– Québec Amérique 1999, ISBN 978-2-8903-7993-0
Lu du
6 au 19 février 2015
Mon vote :
Ma première rencontre avec un auteur québécois de langue
française s’est révélée tout à fait charmante. Dans un style simple et robuste
et préférant un néo-réalisme qui se moque éperdument de toutes les trouvailles
postmodernistes de la fin du vingtième siècle, Yves Beauchemin développe dans Les émois d’un marchand de café un thème
aux inépuisables ressources tragi-comiques : le bien qui peut faire du
mal.
Comme pour bien illustrer le proverbe qu’un bienfait ne
reste jamais impuni, le roman suit
les aventures de Guillaume
Tranchemontagne, personnage au nom d’épopée héroï-comique, qui se réveille un
jour profondément mécontent de sa vie une réussite sur le plan social – il a si
bien développé son commerce de café
qu’il est maintenant millionnaire – mais une faillite du point de vue personnel
où il a échoué en tout: comme époux, car il est le principal responsable d’un
divorce amer ; comme père, car non seulement il a été un père froid pour
ses trois enfants desquels il ne se sent pas proche ni même maintenant qu’ils
travaillent avec lui dans sa boîte mais il a abandonné un quatrième auquel il
n’a plus pensé pendant dix-huit ans ; comme personne honnête, car il a
trompé son ancien associé en lui achetant sa partie d’affaire.
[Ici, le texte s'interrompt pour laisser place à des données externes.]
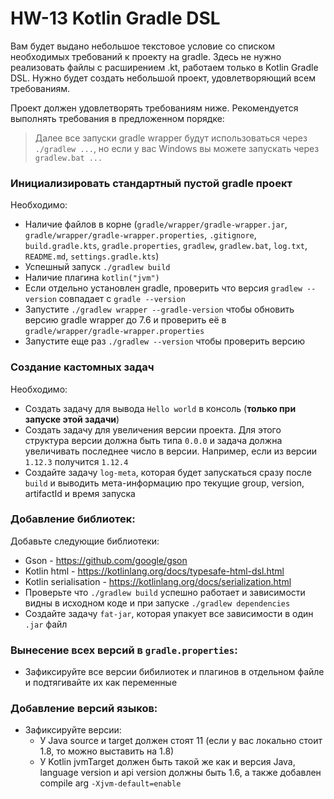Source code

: # HW-13 Kotlin Gradle DSL

Вам будет выдано небольшое текстовое условие со списком необходимых требований к проекту на gradle. Здесь не нужно
реализовать файлы с расширением .kt, работаем только в Kotlin Gradle DSL. Нужно будет создать небольшой проект,
удовлетворяющий всем требованиям.

Проект должен удовлетворять требованиям ниже. Рекомендуется выполнять требования в предложенном порядке:

> Далее все запуски gradle wrapper будут использоваться через `./gradlew ...`, но если у вас Windows вы можете запускать через `gradlew.bat ...`
### Инициализировать стандартный пустой gradle проект

Необходимо:
- Наличие файлов в корне (`gradle/wrapper/gradle-wrapper.jar`, `gradle/wrapper/gradle-wrapper.properties`, `.gitignore`, `build.gradle.kts`, `gradle.properties`, `gradlew`, `gradlew.bat`, `log.txt`, `README.md`, `settings.gradle.kts`) 
- Успешный запуск `./gradlew build`
- Наличие плагина `kotlin("jvm")`
- Если отдельно установлен gradle, проверить что версия `gradlew --version` совпадает с `gradle --version`
- Запустите `./gradlew wrapper --gradle-version` чтобы обновить версию gradle wrapper до 7.6 и проверить её в `gradle/wrapper/gradle-wrapper.properties`
- Запустите еще раз `./gradlew --version` чтобы проверить версию

### Создание кастомных задач

Необходимо:
- Создать задачу для вывода `Hello world` в консоль (**только при запуске этой задачи**)
- Создать задачу для увеличения версии проекта. Для этого структура версии должна быть типа `0.0.0` и задача должна увеличивать последнее число в версии.
Например, если из версии `1.12.3` получится `1.12.4`
- Создайте задачу `log-meta`, которая будет запускаться сразу после `build` и выводить мета-информацию про текущие group, version, artifactId и время запуска

### Добавление библиотек:

Добавьте следующие библиотеки:
- Gson - https://github.com/google/gson
- Kotlin html - https://kotlinlang.org/docs/typesafe-html-dsl.html
- Kotlin serialisation - https://kotlinlang.org/docs/serialization.html
- Проверьте что `./gradlew build` успешно работает и зависимости видны в исходном коде и при запуске `./gradlew dependencies`
- Создайте задачу `fat-jar`, которая упакует все зависимости в один `.jar` файл

### Вынесение всех версий в `gradle.properties`:
- Зафиксируйте все версии бибилиотек и плагинов в отдельном файле и подтягивайте их как переменные

### Добавление версий языков:
- Зафиксируйте версии:
  - У Java source и target должен стоят 11 (если у вас локально стоит 1.8, то можно выставить на 1.8)
  - У Kotlin jvmTarget должен быть такой же как и версия Java, language version и api version должны быть 1.6, а также добавлен compile arg `-Xjvm-default=enable`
A ce bilan peu flatteur s’ajoute une scène qu’il vit à
l’hôpital (où il s’était rendu à cause d’une crise de hernie): une jeune femme
se meurt devant lui d’une tumeur cérébrale en s’excusant auprès de son mari de
ne pas être plus brave face à la mort. C’est en sortant de l’hôpital qu’il s’en
va en bon samaritain dans l’aventure épique de la poursuite du bien, tout en
offrant au lecteur le prétexte de visiter des lieux pittoresques, et de
rencontrer de gens de toute sorte.
Avec un talent descriptif incontestable, le narrateur nous
fait découvrir des endroits d’une beauté inattendue, parfois sauvage, parfois
crispée, comme Verdun ou Fermont. Verdun, par exemple, avec son manque de confiance quant à son
appartenance à Montréal, touche par sa perpétuelle timidité, due à l’hésitation
entre province et métropole, comme une jeune fille qui serait en même temps fière de sa robe neuve et
craintive de ne pas être à la mode :
…à la fois loin et près du cœur fébrile de Montréal, dont les pulsions nerveuses, quoique affaiblies et intermittentes, empêchaient la modeste ville ouvrière de succomber tout à fait à la torpeur des coins perdus, la pénétrant de ce frémissement mystérieux qui anime les grandes cités, où l’on sent que tout peut arriver et que rien d’important ne peut se passer ailleurs.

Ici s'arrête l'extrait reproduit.